START Given data

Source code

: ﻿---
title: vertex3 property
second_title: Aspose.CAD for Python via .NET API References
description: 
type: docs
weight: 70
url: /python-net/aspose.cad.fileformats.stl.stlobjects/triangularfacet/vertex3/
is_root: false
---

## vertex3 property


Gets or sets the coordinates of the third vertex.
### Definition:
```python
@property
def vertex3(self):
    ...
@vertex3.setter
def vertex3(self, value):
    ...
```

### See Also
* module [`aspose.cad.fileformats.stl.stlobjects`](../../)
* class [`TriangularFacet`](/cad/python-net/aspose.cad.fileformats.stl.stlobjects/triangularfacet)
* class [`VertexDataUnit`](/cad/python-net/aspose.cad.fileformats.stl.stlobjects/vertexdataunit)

END Given data

## Task details
Output only a verbatim copy of the lines spanning from the line that contains "Gets or sets" to the end of the records above.

## Solution for this exercise
Gets or sets the coordinates of the third vertex.
### Definition:
```python
@property
def vertex3(self):
    ...
@vertex3.setter
def vertex3(self, value):
    ...
```

### See Also
* module [`aspose.cad.fileformats.stl.stlobjects`](../../)
* class [`TriangularFacet`](/cad/python-net/aspose.cad.fileformats.stl.stlobjects/triangularfacet)
* class [`VertexDataUnit`](/cad/python-net/aspose.cad.fileformats.stl.stlobjects/vertexdataunit)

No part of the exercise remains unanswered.